- [WORK REQUIRED]
Select and copy out every line in the records containing "crash".
□ □ □
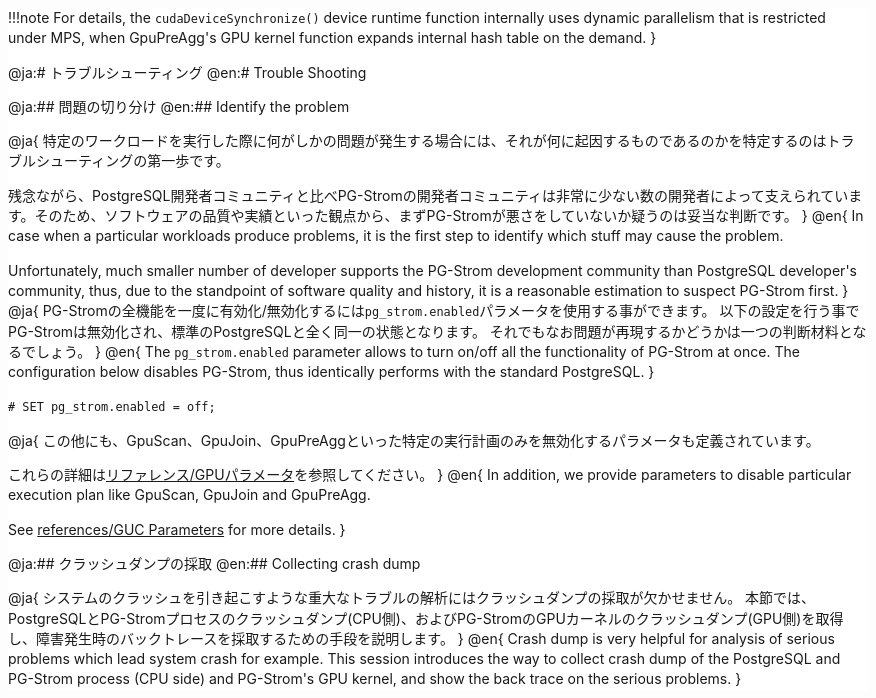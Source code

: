!!!note
    For details, the `cudaDeviceSynchronize()` device runtime function internally uses dynamic parallelism that is restricted under MPS, when GpuPreAgg's GPU kernel function expands internal hash table on the demand.
}

@ja:# トラブルシューティング
@en:# Trouble Shooting

@ja:## 問題の切り分け
@en:## Identify the problem

@ja{
特定のワークロードを実行した際に何がしかの問題が発生する場合には、それが何に起因するものであるのかを特定するのはトラブルシューティングの第一歩です。

残念ながら、PostgreSQL開発者コミュニティと比べPG-Stromの開発者コミュニティは非常に少ない数の開発者によって支えられています。そのため、ソフトウェアの品質や実績といった観点から、まずPG-Stromが悪さをしていないか疑うのは妥当な判断です。
}
@en{
In case when a particular workloads produce problems, it is the first step to identify which stuff may cause the problem.

Unfortunately, much smaller number of developer supports the PG-Strom development community than PostgreSQL developer's community, thus, due to the standpoint of software quality and history, it is a reasonable estimation to suspect PG-Strom first.
}
@ja{
PG-Stromの全機能を一度に有効化/無効化するには`pg_strom.enabled`パラメータを使用する事ができます。
以下の設定を行う事でPG-Stromは無効化され、標準のPostgreSQLと全く同一の状態となります。
それでもなお問題が再現するかどうかは一つの判断材料となるでしょう。
}
@en{
The `pg_strom.enabled` parameter allows to turn on/off all the functionality of PG-Strom at once.
The configuration below disables PG-Strom, thus identically performs with the standard PostgreSQL.
}
```
# SET pg_strom.enabled = off;
```

@ja{
この他にも、GpuScan、GpuJoin、GpuPreAggといった特定の実行計画のみを無効化するパラメータも定義されています。

これらの詳細は[リファレンス/GPUパラメータ](ref_params.md)を参照してください。
}
@en{
In addition, we provide parameters to disable particular execution plan like GpuScan, GpuJoin and GpuPreAgg.

See [references/GUC Parameters](ref_params.md) for more details.
}

@ja:## クラッシュダンプの採取
@en:## Collecting crash dump

@ja{
システムのクラッシュを引き起こすような重大なトラブルの解析にはクラッシュダンプの採取が欠かせません。
本節では、PostgreSQLとPG-Stromプロセスのクラッシュダンプ(CPU側)、およびPG-StromのGPUカーネルのクラッシュダンプ(GPU側)を取得し、障害発生時のバックトレースを採取するための手段を説明します。
}
@en{
Crash dump is very helpful for analysis of serious problems which lead system crash for example.
This session introduces the way to collect crash dump of the PostgreSQL and PG-Strom process (CPU side) and PG-Strom's GPU kernel, and show the back trace on the serious problems.
}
□ □ □
- [REPLY]
@en:## Collecting crash dump
Crash dump is very helpful for analysis of serious problems which lead system crash for example.
This session introduces the way to collect crash dump of the PostgreSQL and PG-Strom process (CPU side) and PG-Strom's GPU kernel, and show the back trace on the serious problems.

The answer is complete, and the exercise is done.